━━ Data for this task

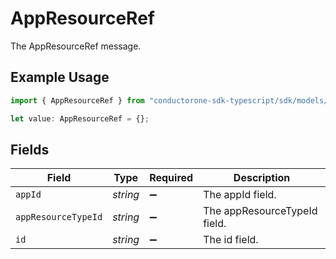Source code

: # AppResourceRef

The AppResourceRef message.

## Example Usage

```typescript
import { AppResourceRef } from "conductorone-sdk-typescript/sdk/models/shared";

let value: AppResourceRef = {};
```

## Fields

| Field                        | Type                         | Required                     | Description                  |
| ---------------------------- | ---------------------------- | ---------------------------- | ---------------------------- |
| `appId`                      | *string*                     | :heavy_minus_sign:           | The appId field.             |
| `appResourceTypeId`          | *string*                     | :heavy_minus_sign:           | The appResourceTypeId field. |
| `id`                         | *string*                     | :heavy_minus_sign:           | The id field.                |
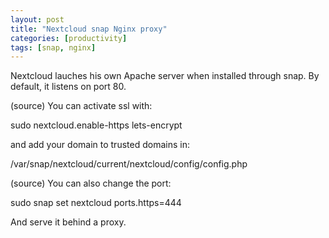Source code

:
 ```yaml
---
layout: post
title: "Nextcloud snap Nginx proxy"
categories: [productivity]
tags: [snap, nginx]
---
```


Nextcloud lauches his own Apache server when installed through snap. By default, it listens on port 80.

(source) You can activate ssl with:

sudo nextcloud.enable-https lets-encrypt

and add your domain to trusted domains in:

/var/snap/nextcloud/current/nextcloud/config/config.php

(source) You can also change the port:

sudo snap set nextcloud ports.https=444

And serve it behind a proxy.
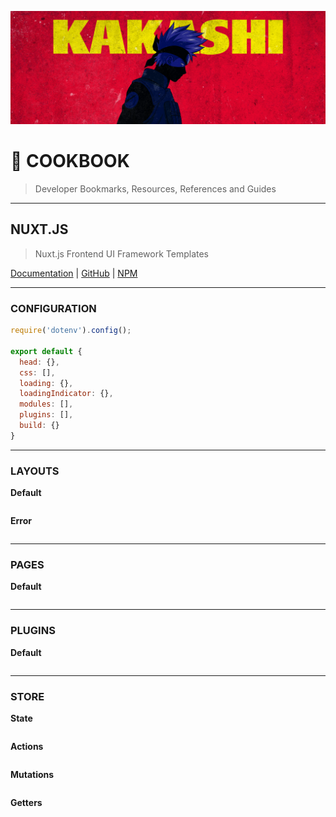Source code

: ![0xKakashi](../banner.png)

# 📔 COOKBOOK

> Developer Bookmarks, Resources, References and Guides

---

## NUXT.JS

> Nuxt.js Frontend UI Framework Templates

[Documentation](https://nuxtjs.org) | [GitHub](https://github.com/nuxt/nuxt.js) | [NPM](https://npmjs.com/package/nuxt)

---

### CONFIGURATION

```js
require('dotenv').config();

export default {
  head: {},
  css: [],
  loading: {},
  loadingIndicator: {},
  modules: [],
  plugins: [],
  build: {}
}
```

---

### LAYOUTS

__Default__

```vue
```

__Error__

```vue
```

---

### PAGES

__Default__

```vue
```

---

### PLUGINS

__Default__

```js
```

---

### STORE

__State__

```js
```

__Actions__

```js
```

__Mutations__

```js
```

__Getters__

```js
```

━━━━
━━ Data for this task

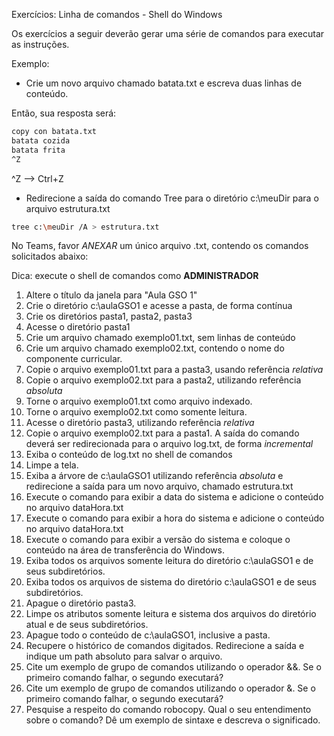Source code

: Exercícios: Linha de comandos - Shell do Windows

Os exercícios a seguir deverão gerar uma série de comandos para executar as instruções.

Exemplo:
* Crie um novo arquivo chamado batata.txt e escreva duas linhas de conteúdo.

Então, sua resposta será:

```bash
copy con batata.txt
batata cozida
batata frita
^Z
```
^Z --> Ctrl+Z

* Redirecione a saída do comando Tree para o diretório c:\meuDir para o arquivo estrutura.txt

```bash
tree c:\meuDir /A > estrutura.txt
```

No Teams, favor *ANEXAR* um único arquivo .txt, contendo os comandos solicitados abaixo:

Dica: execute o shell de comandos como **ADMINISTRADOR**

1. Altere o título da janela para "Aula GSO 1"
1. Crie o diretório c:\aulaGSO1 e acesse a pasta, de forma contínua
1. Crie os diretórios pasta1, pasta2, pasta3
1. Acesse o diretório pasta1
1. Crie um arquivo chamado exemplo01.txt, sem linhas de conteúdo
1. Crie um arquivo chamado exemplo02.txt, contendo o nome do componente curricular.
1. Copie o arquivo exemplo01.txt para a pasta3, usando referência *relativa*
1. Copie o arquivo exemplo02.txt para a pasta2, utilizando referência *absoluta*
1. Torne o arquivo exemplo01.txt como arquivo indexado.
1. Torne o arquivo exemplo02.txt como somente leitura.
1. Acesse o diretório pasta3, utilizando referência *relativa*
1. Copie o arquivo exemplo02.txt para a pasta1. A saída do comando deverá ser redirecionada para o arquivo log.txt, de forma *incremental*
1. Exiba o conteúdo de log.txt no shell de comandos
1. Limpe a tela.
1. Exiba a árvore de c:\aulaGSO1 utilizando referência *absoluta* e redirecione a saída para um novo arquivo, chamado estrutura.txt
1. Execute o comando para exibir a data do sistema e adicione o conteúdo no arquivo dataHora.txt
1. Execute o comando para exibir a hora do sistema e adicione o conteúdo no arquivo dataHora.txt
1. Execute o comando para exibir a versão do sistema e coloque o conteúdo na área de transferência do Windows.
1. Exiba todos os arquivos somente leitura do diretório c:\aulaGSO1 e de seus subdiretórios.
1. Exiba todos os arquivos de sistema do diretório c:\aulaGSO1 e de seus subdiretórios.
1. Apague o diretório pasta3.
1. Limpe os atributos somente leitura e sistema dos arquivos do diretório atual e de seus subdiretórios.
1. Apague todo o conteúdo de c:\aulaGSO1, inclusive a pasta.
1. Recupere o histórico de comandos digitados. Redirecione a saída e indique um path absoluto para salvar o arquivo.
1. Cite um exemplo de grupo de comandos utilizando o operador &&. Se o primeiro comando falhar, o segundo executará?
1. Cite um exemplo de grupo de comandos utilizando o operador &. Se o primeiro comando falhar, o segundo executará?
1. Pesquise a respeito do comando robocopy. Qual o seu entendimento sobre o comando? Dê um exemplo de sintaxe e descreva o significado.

━━━━

(Goal of the exercise) In the entries above, find the line with "o operador &&." and the line with "1. Pesquise a", then restate word for word both of them and every line between, with nothing more.

(Solution to this problem)
1. Cite um exemplo de grupo de comandos utilizando o operador &&. Se o primeiro comando falhar, o segundo executará?
1. Cite um exemplo de grupo de comandos utilizando o operador &. Se o primeiro comando falhar, o segundo executará?
1. Pesquise a respeito do comando robocopy. Qual o seu entendimento sobre o comando? Dê um exemplo de sintaxe e descreva o significado.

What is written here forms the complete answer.